The tension between two tectonic plates near the Aleutian Islands in southwestern Alaska could cause a quake big enough to send a giant tsunami directly at California, experts say.
An area from San Francisco to Los Angeles lies in a perpendicular direction from a section of the trench where the Pacific Plate is digging under the edge of the North American Plate.
That section, called the Semidi, has lain unstressed for too long, according to geophysicist John Miller and a team at the U.S. Geological Survey, and so they postulate that the area is due for a rupture.
The resultant subduction quake caused by a rupture could trigger a tsunami, National Public Radio reports.
Miller stated that the area around the Aleutian Islands has produced other tsunamis. Because the trench is shaped in an arc, the tsunamis caused by various earthquakes have targeted different areas, largely missing population centers.
But the Semidi section, which last ruptured in 1788, is due for another rupture, as it typically ruptures every 180 to 270 years.

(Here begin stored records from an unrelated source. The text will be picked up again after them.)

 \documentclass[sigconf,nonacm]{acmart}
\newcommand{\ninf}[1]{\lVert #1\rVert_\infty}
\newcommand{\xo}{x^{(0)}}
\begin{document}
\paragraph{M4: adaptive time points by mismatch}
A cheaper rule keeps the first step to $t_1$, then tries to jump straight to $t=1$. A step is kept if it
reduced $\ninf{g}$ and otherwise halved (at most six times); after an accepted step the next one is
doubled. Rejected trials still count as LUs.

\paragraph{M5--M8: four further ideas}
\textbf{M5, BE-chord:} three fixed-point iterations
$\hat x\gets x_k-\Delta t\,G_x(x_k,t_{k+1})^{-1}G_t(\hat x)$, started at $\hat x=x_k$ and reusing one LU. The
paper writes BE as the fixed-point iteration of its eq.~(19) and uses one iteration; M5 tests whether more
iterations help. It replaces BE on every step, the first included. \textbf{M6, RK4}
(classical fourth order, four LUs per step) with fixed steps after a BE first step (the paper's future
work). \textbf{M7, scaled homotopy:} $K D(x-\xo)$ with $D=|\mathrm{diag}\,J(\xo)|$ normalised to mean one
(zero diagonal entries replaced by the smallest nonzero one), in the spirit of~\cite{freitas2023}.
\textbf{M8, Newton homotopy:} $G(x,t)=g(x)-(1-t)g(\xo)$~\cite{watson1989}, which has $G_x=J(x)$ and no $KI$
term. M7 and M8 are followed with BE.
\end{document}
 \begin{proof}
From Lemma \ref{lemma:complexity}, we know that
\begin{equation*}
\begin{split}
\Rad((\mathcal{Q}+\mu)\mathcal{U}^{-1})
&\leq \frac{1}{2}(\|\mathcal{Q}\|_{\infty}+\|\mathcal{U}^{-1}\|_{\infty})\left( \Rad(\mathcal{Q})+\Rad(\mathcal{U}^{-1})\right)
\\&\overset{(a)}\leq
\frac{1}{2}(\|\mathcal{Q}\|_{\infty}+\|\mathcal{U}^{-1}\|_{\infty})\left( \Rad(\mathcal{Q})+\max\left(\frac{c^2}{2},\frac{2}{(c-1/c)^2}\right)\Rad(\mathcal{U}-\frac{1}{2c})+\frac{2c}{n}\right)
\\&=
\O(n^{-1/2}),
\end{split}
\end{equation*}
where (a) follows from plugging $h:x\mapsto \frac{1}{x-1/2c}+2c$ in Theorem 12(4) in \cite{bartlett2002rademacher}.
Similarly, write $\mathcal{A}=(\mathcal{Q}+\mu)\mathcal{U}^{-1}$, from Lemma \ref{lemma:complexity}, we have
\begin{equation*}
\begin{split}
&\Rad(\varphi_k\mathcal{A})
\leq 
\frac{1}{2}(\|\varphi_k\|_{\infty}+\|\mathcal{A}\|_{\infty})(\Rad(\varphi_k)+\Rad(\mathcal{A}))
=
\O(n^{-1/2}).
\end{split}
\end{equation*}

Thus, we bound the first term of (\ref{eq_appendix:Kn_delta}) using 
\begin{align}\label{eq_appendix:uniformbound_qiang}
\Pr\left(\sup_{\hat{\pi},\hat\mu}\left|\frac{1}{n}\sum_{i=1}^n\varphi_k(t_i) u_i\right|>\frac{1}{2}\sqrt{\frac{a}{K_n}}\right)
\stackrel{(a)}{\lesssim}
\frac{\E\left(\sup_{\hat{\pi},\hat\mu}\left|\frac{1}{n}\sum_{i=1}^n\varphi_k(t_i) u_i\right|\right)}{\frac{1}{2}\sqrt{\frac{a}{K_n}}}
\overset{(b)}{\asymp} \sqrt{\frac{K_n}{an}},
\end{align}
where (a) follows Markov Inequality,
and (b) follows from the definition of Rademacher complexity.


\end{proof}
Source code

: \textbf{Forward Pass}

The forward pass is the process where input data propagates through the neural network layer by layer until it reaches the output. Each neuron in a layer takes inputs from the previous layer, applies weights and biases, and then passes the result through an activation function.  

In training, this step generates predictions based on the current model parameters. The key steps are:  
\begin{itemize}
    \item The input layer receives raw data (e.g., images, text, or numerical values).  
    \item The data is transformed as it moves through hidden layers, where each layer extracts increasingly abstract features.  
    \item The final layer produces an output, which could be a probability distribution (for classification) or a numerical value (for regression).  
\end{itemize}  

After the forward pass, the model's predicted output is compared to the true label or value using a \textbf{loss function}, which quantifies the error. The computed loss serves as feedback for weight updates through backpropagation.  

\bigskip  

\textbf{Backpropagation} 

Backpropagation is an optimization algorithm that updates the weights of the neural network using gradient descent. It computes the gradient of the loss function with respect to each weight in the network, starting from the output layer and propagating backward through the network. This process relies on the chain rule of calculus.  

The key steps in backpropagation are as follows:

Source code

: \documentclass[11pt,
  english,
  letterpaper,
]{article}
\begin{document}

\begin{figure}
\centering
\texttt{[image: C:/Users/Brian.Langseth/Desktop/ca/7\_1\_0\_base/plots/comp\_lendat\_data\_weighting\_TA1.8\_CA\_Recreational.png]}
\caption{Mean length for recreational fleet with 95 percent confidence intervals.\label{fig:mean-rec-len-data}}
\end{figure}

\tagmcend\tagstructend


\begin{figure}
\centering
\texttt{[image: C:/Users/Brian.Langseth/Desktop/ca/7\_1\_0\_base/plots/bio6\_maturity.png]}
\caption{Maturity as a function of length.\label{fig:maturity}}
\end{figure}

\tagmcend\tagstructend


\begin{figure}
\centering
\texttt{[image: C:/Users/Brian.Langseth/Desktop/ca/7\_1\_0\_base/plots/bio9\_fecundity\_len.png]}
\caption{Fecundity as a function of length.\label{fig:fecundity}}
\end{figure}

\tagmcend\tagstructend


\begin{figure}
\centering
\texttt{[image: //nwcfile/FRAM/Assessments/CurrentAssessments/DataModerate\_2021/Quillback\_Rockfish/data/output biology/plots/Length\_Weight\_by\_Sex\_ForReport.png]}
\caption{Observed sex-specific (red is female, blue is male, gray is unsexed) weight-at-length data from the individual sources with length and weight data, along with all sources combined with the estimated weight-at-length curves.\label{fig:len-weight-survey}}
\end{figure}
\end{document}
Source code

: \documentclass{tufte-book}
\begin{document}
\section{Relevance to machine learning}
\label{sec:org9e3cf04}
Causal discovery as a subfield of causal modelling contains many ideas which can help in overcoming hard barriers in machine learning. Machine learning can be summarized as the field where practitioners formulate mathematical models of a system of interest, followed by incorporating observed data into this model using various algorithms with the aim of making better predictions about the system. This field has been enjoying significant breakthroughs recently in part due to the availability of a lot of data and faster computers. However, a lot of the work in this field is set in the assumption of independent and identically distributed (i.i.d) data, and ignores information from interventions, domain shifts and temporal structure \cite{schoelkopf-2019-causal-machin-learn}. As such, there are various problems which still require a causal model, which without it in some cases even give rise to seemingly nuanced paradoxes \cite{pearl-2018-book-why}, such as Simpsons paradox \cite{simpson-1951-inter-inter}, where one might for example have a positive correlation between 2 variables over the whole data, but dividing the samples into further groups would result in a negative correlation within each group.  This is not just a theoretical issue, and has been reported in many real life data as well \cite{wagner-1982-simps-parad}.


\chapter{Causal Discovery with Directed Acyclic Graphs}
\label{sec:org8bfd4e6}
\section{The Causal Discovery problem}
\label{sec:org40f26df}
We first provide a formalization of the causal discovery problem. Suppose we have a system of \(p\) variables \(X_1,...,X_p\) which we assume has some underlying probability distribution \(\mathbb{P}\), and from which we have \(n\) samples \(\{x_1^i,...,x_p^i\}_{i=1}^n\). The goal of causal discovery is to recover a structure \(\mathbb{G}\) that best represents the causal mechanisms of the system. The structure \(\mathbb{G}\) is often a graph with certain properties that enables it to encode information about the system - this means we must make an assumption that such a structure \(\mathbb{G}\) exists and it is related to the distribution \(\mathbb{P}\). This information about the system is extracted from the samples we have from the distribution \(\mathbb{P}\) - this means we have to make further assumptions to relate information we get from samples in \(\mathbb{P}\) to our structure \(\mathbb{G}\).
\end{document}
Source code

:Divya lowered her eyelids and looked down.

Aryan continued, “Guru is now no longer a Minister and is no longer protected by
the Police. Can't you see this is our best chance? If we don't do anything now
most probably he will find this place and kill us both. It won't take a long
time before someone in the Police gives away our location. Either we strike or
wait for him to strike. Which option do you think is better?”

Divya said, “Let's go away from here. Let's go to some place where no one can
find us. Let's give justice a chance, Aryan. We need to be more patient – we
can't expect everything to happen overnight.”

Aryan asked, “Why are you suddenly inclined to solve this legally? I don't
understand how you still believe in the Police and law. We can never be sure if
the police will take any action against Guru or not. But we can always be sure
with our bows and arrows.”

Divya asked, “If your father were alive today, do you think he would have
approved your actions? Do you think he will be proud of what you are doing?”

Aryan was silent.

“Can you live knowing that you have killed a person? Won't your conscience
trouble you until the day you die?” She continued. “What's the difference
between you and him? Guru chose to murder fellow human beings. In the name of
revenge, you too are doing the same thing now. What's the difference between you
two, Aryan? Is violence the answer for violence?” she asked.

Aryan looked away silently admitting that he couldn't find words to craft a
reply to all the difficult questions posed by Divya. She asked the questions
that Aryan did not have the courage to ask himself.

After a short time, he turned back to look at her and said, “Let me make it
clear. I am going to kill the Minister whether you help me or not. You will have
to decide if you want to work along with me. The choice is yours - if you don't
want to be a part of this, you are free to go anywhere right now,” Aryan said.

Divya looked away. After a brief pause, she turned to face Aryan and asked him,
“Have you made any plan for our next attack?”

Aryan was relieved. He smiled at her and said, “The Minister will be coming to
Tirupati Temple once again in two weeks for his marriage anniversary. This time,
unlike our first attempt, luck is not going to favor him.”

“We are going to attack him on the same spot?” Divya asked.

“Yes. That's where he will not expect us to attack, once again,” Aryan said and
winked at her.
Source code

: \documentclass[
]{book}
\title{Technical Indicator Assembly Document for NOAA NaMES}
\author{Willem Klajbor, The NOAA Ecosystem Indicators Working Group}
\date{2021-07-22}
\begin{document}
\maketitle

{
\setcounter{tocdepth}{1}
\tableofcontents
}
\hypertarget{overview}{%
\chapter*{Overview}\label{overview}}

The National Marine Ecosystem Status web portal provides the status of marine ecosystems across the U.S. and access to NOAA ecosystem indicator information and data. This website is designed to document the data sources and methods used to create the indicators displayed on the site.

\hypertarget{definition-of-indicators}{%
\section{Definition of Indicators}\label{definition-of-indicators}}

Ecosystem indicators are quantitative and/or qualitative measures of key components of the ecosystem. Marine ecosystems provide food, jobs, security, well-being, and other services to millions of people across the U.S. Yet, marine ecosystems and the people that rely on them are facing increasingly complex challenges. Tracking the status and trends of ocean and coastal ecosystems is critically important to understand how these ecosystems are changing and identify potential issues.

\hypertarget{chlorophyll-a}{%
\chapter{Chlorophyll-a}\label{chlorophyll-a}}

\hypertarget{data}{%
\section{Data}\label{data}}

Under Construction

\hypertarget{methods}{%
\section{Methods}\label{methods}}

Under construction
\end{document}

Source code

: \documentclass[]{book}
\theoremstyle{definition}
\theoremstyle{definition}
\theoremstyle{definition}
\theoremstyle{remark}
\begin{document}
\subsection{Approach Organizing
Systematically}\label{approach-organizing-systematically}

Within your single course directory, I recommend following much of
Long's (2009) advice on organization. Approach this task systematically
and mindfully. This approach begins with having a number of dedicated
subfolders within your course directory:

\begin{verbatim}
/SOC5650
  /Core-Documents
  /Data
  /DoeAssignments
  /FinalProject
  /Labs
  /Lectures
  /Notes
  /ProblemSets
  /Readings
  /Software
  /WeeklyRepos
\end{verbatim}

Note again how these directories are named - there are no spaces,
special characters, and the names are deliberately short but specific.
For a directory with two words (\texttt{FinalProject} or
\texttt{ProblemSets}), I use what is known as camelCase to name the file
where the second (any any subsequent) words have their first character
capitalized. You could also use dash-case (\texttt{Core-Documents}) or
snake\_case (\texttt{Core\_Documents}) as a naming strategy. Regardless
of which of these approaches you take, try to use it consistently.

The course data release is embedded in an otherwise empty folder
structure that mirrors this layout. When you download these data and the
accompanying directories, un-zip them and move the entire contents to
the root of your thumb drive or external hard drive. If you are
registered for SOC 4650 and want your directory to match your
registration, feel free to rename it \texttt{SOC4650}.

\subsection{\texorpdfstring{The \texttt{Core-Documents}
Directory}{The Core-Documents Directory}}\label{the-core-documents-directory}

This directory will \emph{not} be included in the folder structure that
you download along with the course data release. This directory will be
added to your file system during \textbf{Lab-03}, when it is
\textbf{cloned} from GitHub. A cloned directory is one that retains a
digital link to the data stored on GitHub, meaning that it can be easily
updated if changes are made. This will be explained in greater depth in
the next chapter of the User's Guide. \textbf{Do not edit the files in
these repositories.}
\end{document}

Miller argued that a tsunami triggered by a rupture in the Semidi section could match the size of Japan’s giant tsunami in 2011.
Another USGS team found a section of the trench whose rupture would send a tsunami directly at Hawaii.
Led by geologist Rom Witter, that team has theorized that despite the fact that opposing edges along the Fox Island section of the trench have moved, unlike the stationary Semidi section, the section has caused quakes and tsunamis before.